Aim of the task =
Look through the entries below for the string "fase", and copy each line where it is found.
*** Dataset content Section Begins ***
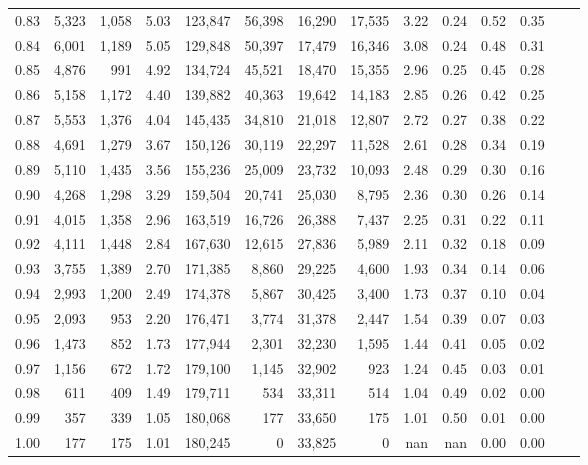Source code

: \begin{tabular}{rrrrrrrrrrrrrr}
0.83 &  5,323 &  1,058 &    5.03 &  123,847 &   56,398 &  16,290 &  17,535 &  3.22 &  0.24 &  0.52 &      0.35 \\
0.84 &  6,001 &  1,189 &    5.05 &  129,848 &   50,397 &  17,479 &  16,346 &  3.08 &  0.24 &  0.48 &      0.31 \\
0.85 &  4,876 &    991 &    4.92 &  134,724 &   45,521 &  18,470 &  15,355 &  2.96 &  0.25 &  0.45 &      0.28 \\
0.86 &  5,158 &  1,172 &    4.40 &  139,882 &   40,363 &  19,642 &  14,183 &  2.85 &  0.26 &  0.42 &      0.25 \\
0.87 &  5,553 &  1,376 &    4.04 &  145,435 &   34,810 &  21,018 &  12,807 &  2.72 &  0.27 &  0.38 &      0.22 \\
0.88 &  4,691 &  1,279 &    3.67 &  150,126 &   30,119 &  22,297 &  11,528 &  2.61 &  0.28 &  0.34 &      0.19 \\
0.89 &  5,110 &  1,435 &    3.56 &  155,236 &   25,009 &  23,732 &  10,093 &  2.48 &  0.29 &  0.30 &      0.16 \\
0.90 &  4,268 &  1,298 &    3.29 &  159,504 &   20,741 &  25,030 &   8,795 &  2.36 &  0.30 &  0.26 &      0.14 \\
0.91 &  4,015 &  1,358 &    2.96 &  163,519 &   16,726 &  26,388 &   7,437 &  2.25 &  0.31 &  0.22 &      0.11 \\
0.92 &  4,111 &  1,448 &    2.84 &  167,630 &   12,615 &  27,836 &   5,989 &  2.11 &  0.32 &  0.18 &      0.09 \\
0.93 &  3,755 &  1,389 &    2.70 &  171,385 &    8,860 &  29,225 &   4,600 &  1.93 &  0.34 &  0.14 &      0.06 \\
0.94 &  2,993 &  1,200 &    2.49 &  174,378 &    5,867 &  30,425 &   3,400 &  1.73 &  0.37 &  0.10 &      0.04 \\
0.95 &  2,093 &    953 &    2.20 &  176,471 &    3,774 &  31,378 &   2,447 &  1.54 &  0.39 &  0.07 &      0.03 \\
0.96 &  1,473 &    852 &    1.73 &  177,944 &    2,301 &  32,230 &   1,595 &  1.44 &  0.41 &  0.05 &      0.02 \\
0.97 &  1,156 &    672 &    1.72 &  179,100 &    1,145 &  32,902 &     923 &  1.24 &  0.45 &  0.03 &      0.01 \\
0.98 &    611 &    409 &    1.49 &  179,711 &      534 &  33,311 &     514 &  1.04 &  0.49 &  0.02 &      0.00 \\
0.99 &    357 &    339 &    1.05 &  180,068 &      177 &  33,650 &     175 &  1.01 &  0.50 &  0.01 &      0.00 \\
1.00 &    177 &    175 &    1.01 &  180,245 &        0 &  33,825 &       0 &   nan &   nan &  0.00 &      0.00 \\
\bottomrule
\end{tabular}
*** Dataset content Section Ends ***
*** Dataset content Section Begins ***
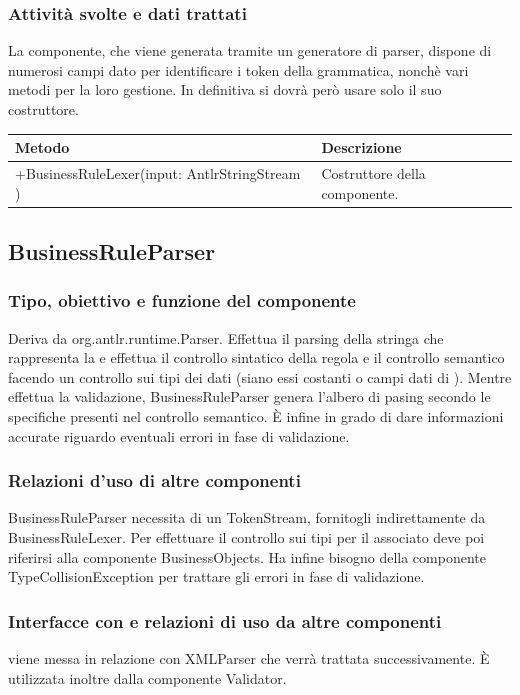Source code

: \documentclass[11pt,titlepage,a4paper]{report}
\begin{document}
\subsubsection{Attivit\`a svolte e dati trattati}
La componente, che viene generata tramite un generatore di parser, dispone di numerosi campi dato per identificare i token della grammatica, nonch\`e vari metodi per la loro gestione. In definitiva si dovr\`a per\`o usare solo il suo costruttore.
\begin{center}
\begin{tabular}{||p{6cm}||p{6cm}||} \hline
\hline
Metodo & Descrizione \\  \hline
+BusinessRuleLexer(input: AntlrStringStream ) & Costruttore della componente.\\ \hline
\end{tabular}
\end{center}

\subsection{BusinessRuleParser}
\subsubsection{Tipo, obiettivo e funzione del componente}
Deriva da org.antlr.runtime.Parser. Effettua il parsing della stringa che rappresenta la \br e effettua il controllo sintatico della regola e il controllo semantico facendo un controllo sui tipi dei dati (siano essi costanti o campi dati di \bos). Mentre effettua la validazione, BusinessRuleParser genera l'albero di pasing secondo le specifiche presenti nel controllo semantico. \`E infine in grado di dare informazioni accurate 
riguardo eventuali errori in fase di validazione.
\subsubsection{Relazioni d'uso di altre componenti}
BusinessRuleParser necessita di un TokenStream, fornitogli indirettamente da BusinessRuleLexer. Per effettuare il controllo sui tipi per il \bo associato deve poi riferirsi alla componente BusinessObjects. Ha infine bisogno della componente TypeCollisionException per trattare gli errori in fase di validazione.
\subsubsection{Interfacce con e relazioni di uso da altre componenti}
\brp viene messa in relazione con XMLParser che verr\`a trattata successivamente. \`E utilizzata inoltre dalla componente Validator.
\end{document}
*** Dataset content Section Ends ***
Solution =
riguardo eventuali errori in fase di validazione.
BusinessRuleParser necessita di un TokenStream, fornitogli indirettamente da BusinessRuleLexer. Per effettuare il controllo sui tipi per il \bo associato deve poi riferirsi alla componente BusinessObjects. Ha infine bisogno della componente TypeCollisionException per trattare gli errori in fase di validazione.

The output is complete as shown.